Let’s look at some examples:

• Counts: I can summarize a finite list by counting its elements. If I have the counts of two lists, I can compute the count of their concatenation by adding the two counts together.
• Sums: I can summarize a finite list by its sum. If I have the sum of two lists, I can compute the sum of their concatenation, again by adding.
• Minima and Maxima: I can summarize a finite list by its minimum and maximum elements. (Lists may be empty, but we can define the minimum and maximum of an empty list to be ∞ and -∞, respectively). And again, if I have the minima and maxima of two lists, I can compute the minimum and maximum of their concatenation, by taking the least of the two minima and the greater of the two maxima.
• GCDs: If I’m doing something with number theory, I might summarize a finite list with its greatest common divisor. If I have the greatest common divisors of two lists, I can compute the greatest common divisor of their concatenation, by computing the gcd of the gcds.
• Heads: I can summarize a list by its head (i.e., first element), if it exists! If the list is empty, I will just note that it has no head. Given the heads of two lists, I can tell you the first element of their concatenation: it’s the head of the left-hand list if it exists, and the head of the right-hand list otherwise.
• The Whole List: This one may seem a bit silly, but I’ll reference it later. You can trivially “summarize” a list by just keeping the whole list. Your summarizer here is the identity function! That obviously gives you enough information to know the concatenation, as well, so it’s a perfectly good monoid.

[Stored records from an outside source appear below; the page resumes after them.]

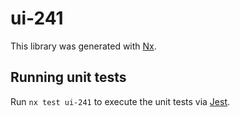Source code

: # ui-241

This library was generated with [Nx](https://nx.dev).

## Running unit tests

Run `nx test ui-241` to execute the unit tests via [Jest](https://jestjs.io).
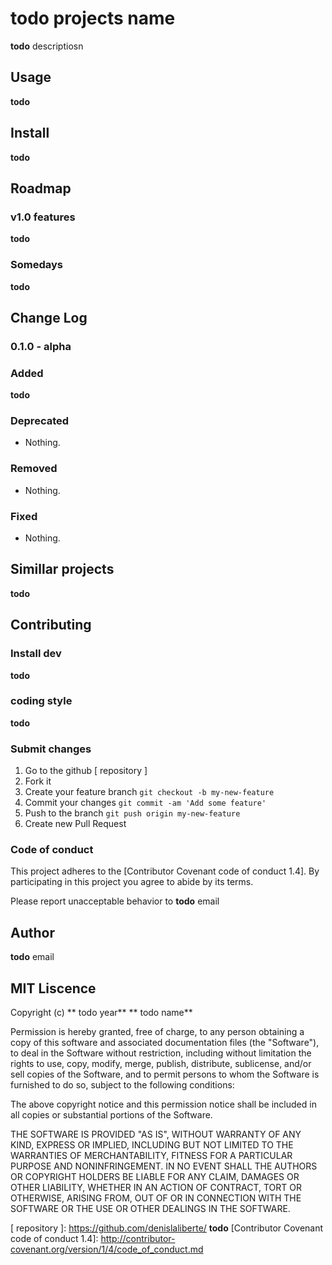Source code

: # **todo** projects name

**todo** descriptiosn


## Usage

**todo**


## Install

**todo**


## Roadmap

### v1.0 features

**todo**

### Somedays

**todo**


## Change Log

### 0.1.0 - alpha

### Added
**todo**
### Deprecated
- Nothing.
### Removed
- Nothing.
### Fixed
- Nothing.


## Simillar projects

**todo**


## Contributing

### Install dev

**todo**

### coding style

**todo**

### Submit changes

1. Go to the github [ repository ]
2. Fork it
3. Create your feature branch `git checkout -b my-new-feature`
4. Commit your changes `git commit -am 'Add some feature'`
5. Push to the branch `git push origin my-new-feature`
6. Create new Pull Request

### Code of conduct

This project adheres to the [Contributor Covenant code of conduct 1.4]. By participating in this project you agree to abide by its terms.

Please report unacceptable behavior to **todo** email


## Author
**todo** email


## MIT Liscence

Copyright (c) ** todo year** ** todo name**

Permission is hereby granted, free of charge, to any person obtaining a copy of this software and associated documentation files (the "Software"), to deal in the Software without restriction, including without limitation the rights to use, copy, modify, merge, publish, distribute, sublicense, and/or sell copies of the Software, and to permit persons to whom the Software is furnished to do so, subject to the following conditions:

The above copyright notice and this permission notice shall be included in all copies or substantial portions of the Software.

THE SOFTWARE IS PROVIDED "AS IS", WITHOUT WARRANTY OF ANY KIND, EXPRESS OR IMPLIED, INCLUDING BUT NOT LIMITED TO THE WARRANTIES OF MERCHANTABILITY, FITNESS FOR A PARTICULAR PURPOSE AND NONINFRINGEMENT. IN NO EVENT SHALL THE AUTHORS OR COPYRIGHT HOLDERS BE LIABLE FOR ANY CLAIM, DAMAGES OR OTHER LIABILITY, WHETHER IN AN ACTION OF CONTRACT, TORT OR OTHERWISE, ARISING FROM, OUT OF OR IN CONNECTION WITH THE SOFTWARE OR THE USE OR OTHER DEALINGS IN THE SOFTWARE.

[ repository ]: https://github.com/denislaliberte/ **todo**
[Contributor Covenant code of conduct 1.4]: http://contributor-covenant.org/version/1/4/code_of_conduct.md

## Counter-examples and how to fix them

At this point, our examples of monoids include counts, sums, minima, maxima, gcds, and heads. With so many examples, one might start to suspect that any function on lists is a monoid. But of course, that’s not the case. We can look at some instructive counterexamples.

• Means: If you’re thinking of ways to summarize a list of numbers, one that probably comes to mind is the mean. The mean is not quite a monoid, because knowing the means of two lists isn’t enough information to compute the mean of their concatenation. Just averaging the averages doesn’t work, unless the lists happen to be the same length!

While means themselves aren’t monoids, I can quite easily deal with means using a monoid structure: Instead of keeping the mean itself, I can keep an ordered pair of sum and count, which are monoids, and actually do the division only when I need the final result.

Imagine you are designing parallel or distributed algorithm for computing the mean of some data set. By finding an actual monoid — pairs of counts and sums — I can use it as a sort of halfway point. The monoid structure on counts and sums means you can use a divide-and-conquer approach to take advantage of data parallelism when computing the sums and counts. Split up the list, sum and count each piece, and then combine them. Or maybe the data already lives on different compute nodes, so you can have each node compute the count and sum locally before combining their results. Once you have the overall monoid value (sum and count), it still remains to compute the mean. But luckily, that last step of computation is pretty easy: just one division!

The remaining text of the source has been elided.